FDA visits seem to be happening at a discomforting pace for Hyderabad’s pharma companies. This has made small and large players equally nervous about business, as exports to the US — governed by FDA regulations — continue to be the biggest revenue driver for pharma firms. What’s worse, FDA audits aren’t the only worry on pharma companies’ mind right now. Dumping by Chinese companies, infrastructure woes and lack of skilled manpower — all these factors have hit Hyderabad hard, challenging its positioning as a low-cost producer of drugs. That’s a little surreal when you consider that, with a turnover of Rs.40,000 crore, Hyderabad has come to be known as the drug capital of India, contributing a third of the country’s total drug production. Hyderabad houses more than 250 bulk drug-manufacturing units, in addition to pharmaceutical majors such as Dr Reddy’s and Divis Laboratories.
Coming up short
The quality challenges have been brewing for a while now. In November 2015, Dr Reddy’s Laboratories received a warning letter for inadequate quality controls at two of the company’s active pharmaceutical ingredient (API) plants in Andhra Pradesh and Telangana and at its oncology formulations facility in Visakhapatnam. A few months ago, in July, the European Union had banned 700 drugs for which clinical trials were being conducted by GVK Biosciences, citing possible manipulation of trials. As companies grow and launch more products, they become more vulnerable to FDA inspections, says Venkat Jasti, chairman and CEO of Suven Life Sciences, a Rs.530-crore entity. “Earlier, there would be the odd FDA check or inspection every three years or so, but now it is not unusual to hear of it as often as every quarter,” says Jasti. He adds that the number of times FDA officials visit Hyderabad has gone up four times over the past three years. Expectedly, interacting with the eagle-eyed FDA is not easy. “A large number of pharma entrepreneurs here are still very naive when it comes to dealing with the FDA. Smaller players with a turnover of less than Rs.100 crore are more vulnerable to regulatory action since they don’t invest in compliance,” explains Jasti. “It’s also a mindset issue — companies do not mend their ways until the FDA comes calling.”
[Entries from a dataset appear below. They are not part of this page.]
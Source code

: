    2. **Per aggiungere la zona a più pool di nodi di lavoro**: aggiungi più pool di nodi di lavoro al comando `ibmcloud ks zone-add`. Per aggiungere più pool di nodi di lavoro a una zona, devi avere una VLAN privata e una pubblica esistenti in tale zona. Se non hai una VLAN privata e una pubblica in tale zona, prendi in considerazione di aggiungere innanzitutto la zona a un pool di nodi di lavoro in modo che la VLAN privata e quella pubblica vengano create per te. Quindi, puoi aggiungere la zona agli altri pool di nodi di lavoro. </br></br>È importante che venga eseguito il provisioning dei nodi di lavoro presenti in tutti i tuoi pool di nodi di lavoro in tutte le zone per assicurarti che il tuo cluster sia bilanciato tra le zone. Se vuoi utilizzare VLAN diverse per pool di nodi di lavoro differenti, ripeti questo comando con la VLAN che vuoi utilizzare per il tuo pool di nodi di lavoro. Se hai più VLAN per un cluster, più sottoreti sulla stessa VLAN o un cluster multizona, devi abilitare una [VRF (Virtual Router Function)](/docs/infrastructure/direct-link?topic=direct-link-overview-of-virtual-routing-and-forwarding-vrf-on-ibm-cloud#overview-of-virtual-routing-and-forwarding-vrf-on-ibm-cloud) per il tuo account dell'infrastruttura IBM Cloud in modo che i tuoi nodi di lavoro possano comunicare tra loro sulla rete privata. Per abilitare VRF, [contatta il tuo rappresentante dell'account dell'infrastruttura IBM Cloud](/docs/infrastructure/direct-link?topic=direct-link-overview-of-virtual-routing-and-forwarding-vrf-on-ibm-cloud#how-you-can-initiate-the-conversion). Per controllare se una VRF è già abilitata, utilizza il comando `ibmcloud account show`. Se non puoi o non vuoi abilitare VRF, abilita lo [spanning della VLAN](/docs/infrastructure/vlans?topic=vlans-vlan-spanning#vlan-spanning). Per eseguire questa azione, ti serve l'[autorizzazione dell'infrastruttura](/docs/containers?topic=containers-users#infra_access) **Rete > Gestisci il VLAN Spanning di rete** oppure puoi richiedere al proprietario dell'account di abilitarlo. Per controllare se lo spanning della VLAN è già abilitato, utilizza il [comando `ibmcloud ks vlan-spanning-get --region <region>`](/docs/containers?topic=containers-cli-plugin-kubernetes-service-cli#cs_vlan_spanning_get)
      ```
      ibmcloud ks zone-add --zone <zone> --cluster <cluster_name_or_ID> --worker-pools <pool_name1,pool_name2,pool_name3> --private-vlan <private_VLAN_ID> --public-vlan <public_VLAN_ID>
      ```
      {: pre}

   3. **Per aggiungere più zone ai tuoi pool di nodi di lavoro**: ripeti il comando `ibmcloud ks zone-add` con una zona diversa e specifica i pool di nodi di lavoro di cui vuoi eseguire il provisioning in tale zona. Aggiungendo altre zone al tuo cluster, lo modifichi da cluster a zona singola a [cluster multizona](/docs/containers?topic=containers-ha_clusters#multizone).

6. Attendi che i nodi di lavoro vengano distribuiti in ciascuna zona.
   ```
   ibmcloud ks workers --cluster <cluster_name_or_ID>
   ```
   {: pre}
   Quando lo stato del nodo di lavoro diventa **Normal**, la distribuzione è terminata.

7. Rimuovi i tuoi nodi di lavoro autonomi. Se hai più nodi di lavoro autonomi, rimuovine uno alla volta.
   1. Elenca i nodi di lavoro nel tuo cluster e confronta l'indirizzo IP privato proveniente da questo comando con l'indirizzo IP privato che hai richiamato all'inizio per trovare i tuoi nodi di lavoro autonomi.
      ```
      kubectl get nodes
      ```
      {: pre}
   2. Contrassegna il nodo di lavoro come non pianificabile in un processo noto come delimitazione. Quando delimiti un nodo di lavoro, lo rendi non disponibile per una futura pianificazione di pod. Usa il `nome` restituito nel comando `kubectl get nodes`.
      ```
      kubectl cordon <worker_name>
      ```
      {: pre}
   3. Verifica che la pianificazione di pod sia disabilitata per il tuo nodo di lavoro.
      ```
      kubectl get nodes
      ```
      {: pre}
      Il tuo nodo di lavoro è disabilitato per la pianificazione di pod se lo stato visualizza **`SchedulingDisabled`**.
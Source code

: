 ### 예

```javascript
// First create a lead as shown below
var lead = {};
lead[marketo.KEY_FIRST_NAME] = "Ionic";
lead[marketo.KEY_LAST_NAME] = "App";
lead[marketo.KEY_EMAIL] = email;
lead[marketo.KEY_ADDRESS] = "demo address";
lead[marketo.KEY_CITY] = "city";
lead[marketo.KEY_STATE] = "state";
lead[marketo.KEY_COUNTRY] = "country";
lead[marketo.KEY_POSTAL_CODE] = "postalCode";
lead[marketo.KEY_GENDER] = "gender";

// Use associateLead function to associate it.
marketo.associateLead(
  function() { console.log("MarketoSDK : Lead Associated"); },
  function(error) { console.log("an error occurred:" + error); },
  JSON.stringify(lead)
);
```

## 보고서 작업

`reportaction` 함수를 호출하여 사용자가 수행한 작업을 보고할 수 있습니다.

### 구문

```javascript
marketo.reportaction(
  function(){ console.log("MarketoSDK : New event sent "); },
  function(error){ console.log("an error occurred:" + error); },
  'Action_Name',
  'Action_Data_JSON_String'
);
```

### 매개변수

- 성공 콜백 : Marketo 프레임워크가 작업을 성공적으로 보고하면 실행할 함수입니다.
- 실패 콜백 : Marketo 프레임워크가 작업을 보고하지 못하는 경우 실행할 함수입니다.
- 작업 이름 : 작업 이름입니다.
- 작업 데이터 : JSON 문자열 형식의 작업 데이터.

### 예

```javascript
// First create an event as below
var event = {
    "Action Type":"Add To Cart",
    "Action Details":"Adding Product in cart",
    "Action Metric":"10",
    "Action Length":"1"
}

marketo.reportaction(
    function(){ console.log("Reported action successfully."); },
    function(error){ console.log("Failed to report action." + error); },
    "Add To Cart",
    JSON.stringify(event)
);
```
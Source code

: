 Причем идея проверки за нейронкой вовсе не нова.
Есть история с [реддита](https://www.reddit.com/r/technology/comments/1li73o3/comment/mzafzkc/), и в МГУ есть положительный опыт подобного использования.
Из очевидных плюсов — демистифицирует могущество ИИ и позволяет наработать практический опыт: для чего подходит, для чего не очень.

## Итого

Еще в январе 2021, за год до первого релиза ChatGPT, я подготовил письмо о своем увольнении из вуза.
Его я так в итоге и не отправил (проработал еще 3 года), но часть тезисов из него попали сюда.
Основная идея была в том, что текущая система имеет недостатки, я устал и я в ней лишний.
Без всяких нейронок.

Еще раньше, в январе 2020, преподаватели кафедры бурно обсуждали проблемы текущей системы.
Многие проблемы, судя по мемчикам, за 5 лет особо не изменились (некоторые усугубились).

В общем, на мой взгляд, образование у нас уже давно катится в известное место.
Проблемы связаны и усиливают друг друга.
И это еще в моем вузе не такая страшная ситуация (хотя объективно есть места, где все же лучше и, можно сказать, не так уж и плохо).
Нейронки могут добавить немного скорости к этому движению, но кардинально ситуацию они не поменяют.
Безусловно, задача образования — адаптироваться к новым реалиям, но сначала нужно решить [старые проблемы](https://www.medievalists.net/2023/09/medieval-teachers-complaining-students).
However, larger companies have tackled this problem head-on. “In 2011, we didn’t have a quality management system in place. Today, we understand the need for transparency,” says Reddy. The sentiment is echoed by Abhijit Mukherjee, COO, Dr Reddy’s. “The approach today is to invest in compliance. It is necessary to put resources and talent in that direction.” According to Aurobindo’s Reddy, his biggest investment is in a large quality team that is now 30-35% of the overall workforce, up from 20% in 2011. Aurobindo has also set up management systems for quality, lab information and documentation. “We have invested in people and systems — the idea is to take everything online and quickly identify potential problems,” says Reddy.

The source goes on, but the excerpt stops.